Silent Strike: Stroke in Context of Endocarditis – Brain Imaging as a Catalyst for Diagnosis

Endocarditis is an inflammatory disorder affecting the innermost layer of the heart which usually involves valvular endocardium but may involve other regions of the endocardium as well. Its etiology can be either bacterial, resulting in infective endocarditis, or non-bacterial, also known as non-bacterial thrombotic endocarditis, the latter being commonly associated with malignancies. A daunting aspect of this disease is the polymorphic spectrum of complications, including neurovascular events, primarily ischemic stroke and cerebral abscess. Ischemic stroke is a consequence of reduced or arrested blood flow to a brain region, resulting in metabolic dysregulation, generated by various pathophysiological mechanisms [1,2,3].

Current practice for the diagnosis of infective endocarditis is based on the use of the Modified Duke Criteria [4]. Research has been conducted to explore the potential of brain imaging to enhance the pre-existing methods of diagnosing endocarditis in the context of ischemic stroke.

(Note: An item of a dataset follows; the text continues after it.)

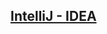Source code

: ## [IntelliJ - IDEA](https://github.com/keepinmindsh/tech-education/blob/main/01_basic/01_basic/README.md)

This is due to the growing necessity to ensure timely and effective treatment for this condition [5,6]. This study aims to compare the clinical and imaging aspects of stroke caused by endocarditis with stroke induced by a different etiology (another source of cardioembolism or large-artery atherosclerosis) and to assess the usefulness of brain imaging as a tool for diagnosing endocarditis when Modified Duke Criteria are not met.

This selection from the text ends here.